These services store your data on the service provider's drives. You access your data over the Internet. For increased security, they typically store your data at multiple locations. The services generally provide software for file encryption to keep your data secure, and for scheduling automated, incremental backups. Most offer remote file sharing. Because your data isn't on your premises, it's safe from burglary or natural disaster such as fire or flood. And there's nothing to break or lose, you can add or subtract storage space as needed (sometimes at extra cost), and your backups are available anywhere over the Internet. But you must be comfortable entrusting your data to a third party.

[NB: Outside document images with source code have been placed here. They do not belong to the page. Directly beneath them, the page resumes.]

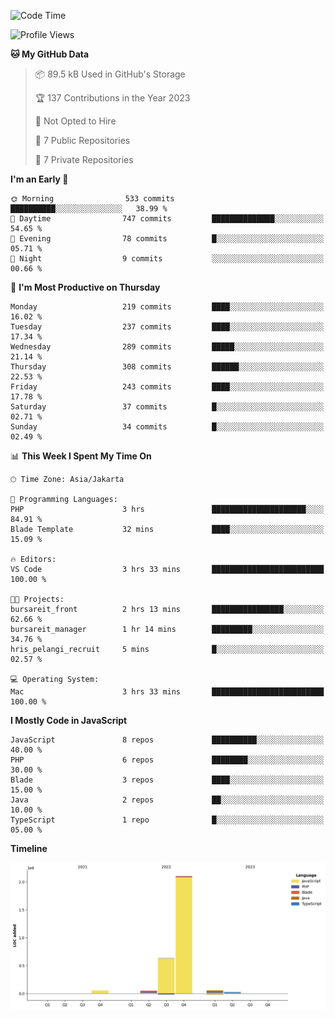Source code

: <!--START_SECTION:waka-->
![Code Time](http://img.shields.io/badge/Code%20Time-96%20hrs%2018%20mins-blue)

![Profile Views](http://img.shields.io/badge/Profile%20Views-0-blue)

**🐱 My GitHub Data** 

> 📦 89.5 kB Used in GitHub's Storage 
 > 
> 🏆 137 Contributions in the Year 2023
 > 
> 🚫 Not Opted to Hire
 > 
> 📜 7 Public Repositories 
 > 
> 🔑 7 Private Repositories 
 > 
**I'm an Early 🐤** 

```text
🌞 Morning                533 commits         ██████████░░░░░░░░░░░░░░░   38.99 % 
🌆 Daytime                747 commits         ██████████████░░░░░░░░░░░   54.65 % 
🌃 Evening                78 commits          █░░░░░░░░░░░░░░░░░░░░░░░░   05.71 % 
🌙 Night                  9 commits           ░░░░░░░░░░░░░░░░░░░░░░░░░   00.66 % 
```
📅 **I'm Most Productive on Thursday** 

```text
Monday                   219 commits         ████░░░░░░░░░░░░░░░░░░░░░   16.02 % 
Tuesday                  237 commits         ████░░░░░░░░░░░░░░░░░░░░░   17.34 % 
Wednesday                289 commits         █████░░░░░░░░░░░░░░░░░░░░   21.14 % 
Thursday                 308 commits         ██████░░░░░░░░░░░░░░░░░░░   22.53 % 
Friday                   243 commits         ████░░░░░░░░░░░░░░░░░░░░░   17.78 % 
Saturday                 37 commits          █░░░░░░░░░░░░░░░░░░░░░░░░   02.71 % 
Sunday                   34 commits          █░░░░░░░░░░░░░░░░░░░░░░░░   02.49 % 
```


📊 **This Week I Spent My Time On** 

```text
🕑︎ Time Zone: Asia/Jakarta

💬 Programming Languages: 
PHP                      3 hrs               █████████████████████░░░░   84.91 % 
Blade Template           32 mins             ████░░░░░░░░░░░░░░░░░░░░░   15.09 % 

🔥 Editors: 
VS Code                  3 hrs 33 mins       █████████████████████████   100.00 % 

🐱‍💻 Projects: 
bursareit_front          2 hrs 13 mins       ████████████████░░░░░░░░░   62.66 % 
bursareit_manager        1 hr 14 mins        █████████░░░░░░░░░░░░░░░░   34.76 % 
hris_pelangi_recruit     5 mins              █░░░░░░░░░░░░░░░░░░░░░░░░   02.57 % 

💻 Operating System: 
Mac                      3 hrs 33 mins       █████████████████████████   100.00 % 
```

**I Mostly Code in JavaScript** 

```text
JavaScript               8 repos             ██████████░░░░░░░░░░░░░░░   40.00 % 
PHP                      6 repos             ████████░░░░░░░░░░░░░░░░░   30.00 % 
Blade                    3 repos             ████░░░░░░░░░░░░░░░░░░░░░   15.00 % 
Java                     2 repos             ██░░░░░░░░░░░░░░░░░░░░░░░   10.00 % 
TypeScript               1 repo              █░░░░░░░░░░░░░░░░░░░░░░░░   05.00 % 
```



**Timeline**

![Lines of Code chart](https://raw.githubusercontent.com/brstreet2/brstreet2/main/assets/bar_graph.png)


<!--END_SECTION:waka-->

Initial online backups are excruciatingly slow. In our tests it took more than 24 hours to upload 9GB of test data. With 25GB of data, an initial backup can take several days. Consider leaving your computer powered on for the entire initial backup. Subsequent backups are much quicker, because they involve only files that have changed. Factors that affect backup speed include file type (for example, photos typically take longer than text documents), computer, connection speed, your computer's other activities during the backup, and network traffic on your end and at the online service.
If you have lots of digital images, consider a photo-sharing service, which lets people you invite view and print photos. Uploading will still be slow, though. And be aware that some sites, including Kodak Gallery and HP Snapfish, now delete your images unless you make a purchase within a certain timeframe. One service that has promised not to do this is Shutterfly. Make sure you read any site's terms and conditions before you sign on.